• **Requirement**
Please say how many lines in the records below contain the word "pocket". Give the number and nothing more.

(Document images with source code)
━━━━━━━━━━

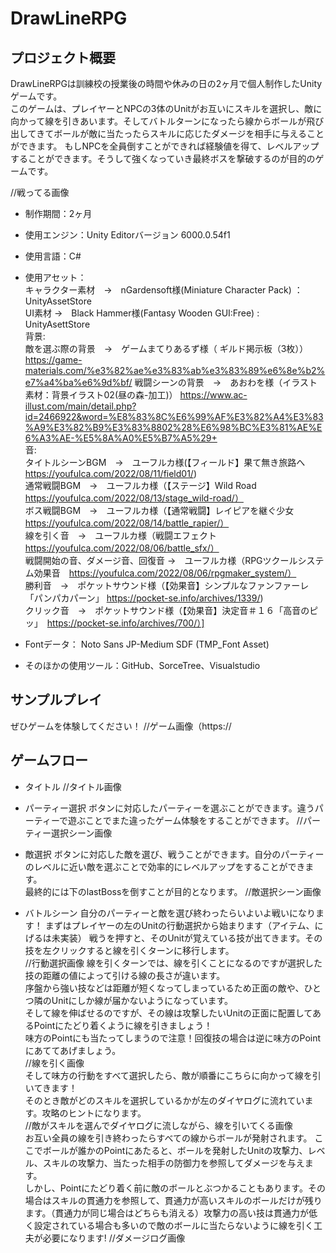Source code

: # DrawLineRPG
## プロジェクト概要
DrawLineRPGは訓練校の授業後の時間や休みの日の2ヶ月で個人制作したUnityゲームです。  
このゲームは、プレイヤーとNPCの3体のUnitがお互いにスキルを選択し、敵に向かって線を引きあいます。そしてバトルターンになったら線からボールが飛び出してきてボールが敵に当たったらスキルに応じたダメージを相手に与えることができます。
もしNPCを全員倒すことができれば経験値を得て、レベルアップすることができます。そうして強くなっていき最終ボスを撃破するのが目的のゲームです。

//戦ってる画像
 
* 制作期間：2ヶ月
* 使用エンジン：Unity Editorバージョン 6000.0.54f1
* 使用言語：C#
* 使用アセット：  
キャラクター素材　→　nGardensoft様(Miniature Character Pack) ：UnityAssetStore  
UI素材 →　Black Hammer様(Fantasy Wooden GUI:Free) : UnityAsettStore  
背景:  
敵を選ぶ際の背景　→　ゲームまてりあるず様（ ギルド掲示板（3枚））  
https://game-materials.com/%e3%82%ae%e3%83%ab%e3%83%89%e6%8e%b2%e7%a4%ba%e6%9d%bf/
戦闘シーンの背景　→　あおわを様（イラスト素材：背景イラスト02(昼の森-加工)）
https://www.ac-illust.com/main/detail.php?id=2466922&word=%E8%83%8C%E6%99%AF%E3%82%A4%E3%83%A9%E3%82%B9%E3%83%8802%28%E6%98%BC%E3%81%AE%E6%A3%AE-%E5%8A%A0%E5%B7%A5%29+  
音:  
タイトルシーンBGM　→　ユーフルカ様(【フィールド】果て無き旅路へ https://youfulca.com/2022/08/11/field01/)  
通常戦闘BGM　→　ユーフルカ様（【ステージ】Wild Road　https://youfulca.com/2022/08/13/stage_wild-road/）  
ボス戦闘BGM　→　ユーフルカ様（【通常戦闘】レイピアを継ぐ少女　https://youfulca.com/2022/08/14/battle_rapier/）  
線を引く音　→　ユーフルカ様（戦闘エフェクト　https://youfulca.com/2022/08/06/battle_sfx/）  
戦闘開始の音、ダメージ音、回復音  →　ユーフルカ様（RPGツクールシステム効果音　https://youfulca.com/2022/08/06/rpgmaker_system/）  
勝利音　→　ポケットサウンド様（【効果音】シンプルなファンファーレ「パンパカパーン」 https://pocket-se.info/archives/1339/)  
クリック音　→　ポケットサウンド様（【効果音】決定音＃１６「高音のピッ」　https://pocket-se.info/archives/700/）]

* Fontデータ： Noto Sans JP-Medium SDF (TMP_Font Asset)
* そのほかの使用ツール：GitHub、SorceTree、Visualstudio
  
## サンプルプレイ
ぜひゲームを体験してください！
//ゲーム画像（https://

## ゲームフロー
* タイトル
//タイトル画像

* パーティー選択
ボタンに対応したパーティーを選ぶことができます。違うパーティーで遊ぶことでまた違ったゲーム体験をすることができます。
//パーティー選択シーン画像

* 敵選択
ボタンに対応した敵を選び、戦うことができます。自分のパーティーのレベルに近い敵を選ぶことで効率的にレベルアップをすることができます。  
最終的には下のlastBossを倒すことが目的となります。
//敵選択シーン画像

* バトルシーン
自分のパーティーと敵を選び終わったらいよいよ戦いになります！
まずはプレイヤーの左のUnitの行動選択から始まります（アイテム、にげるは未実装）
戦うを押すと、そのUnitが覚えている技が出てきます。その技を左クリックすると線を引くターンに移行します。  
//行動選択画像
線を引くターンでは、線を引くことになるのですが選択した技の距離の値によって引ける線の長さが違います。  
序盤から強い技などは距離が短くなってしまっているため正面の敵や、ひとつ隣のUnitにしか線が届かないようになっています。  
そして線を伸ばせるのですが、その線は攻撃したいUnitの正面に配置してあるPointにたどり着くように線を引きましょう！  
味方のPointにも当たってしまうので注意！回復技の場合は逆に味方のPointにあててあげましょう。  
//線を引く画像  
そして味方の行動をすべて選択したら、敵が順番にこちらに向かって線を引いてきます！  
そのとき敵がどのスキルを選択しているかが左のダイヤログに流れています。攻略のヒントになります。  
//敵がスキルを選んでダイヤログに流しながら、線を引いてくる画像  
お互い全員の線を引き終わったらすべての線からボールが発射されます。
ここでボールが誰かのPointにあたると、ボールを発射したUnitの攻撃力、レベル、スキルの攻撃力、当たった相手の防御力を参照してダメージを与えます。  
しかし、Pointにたどり着く前に敵のボールとぶつかることもあります。その場合はスキルの貫通力を参照して、貫通力が高いスキルのボールだけが残ります。（貫通力が同じ場合はどちらも消える）攻撃力の高い技は貫通力が低く設定されている場合も多いので敵のボールに当たらないように線を引く工夫が必要になります!
//ダメージログ画像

━━━━━━━━━━

• **Final answer**
2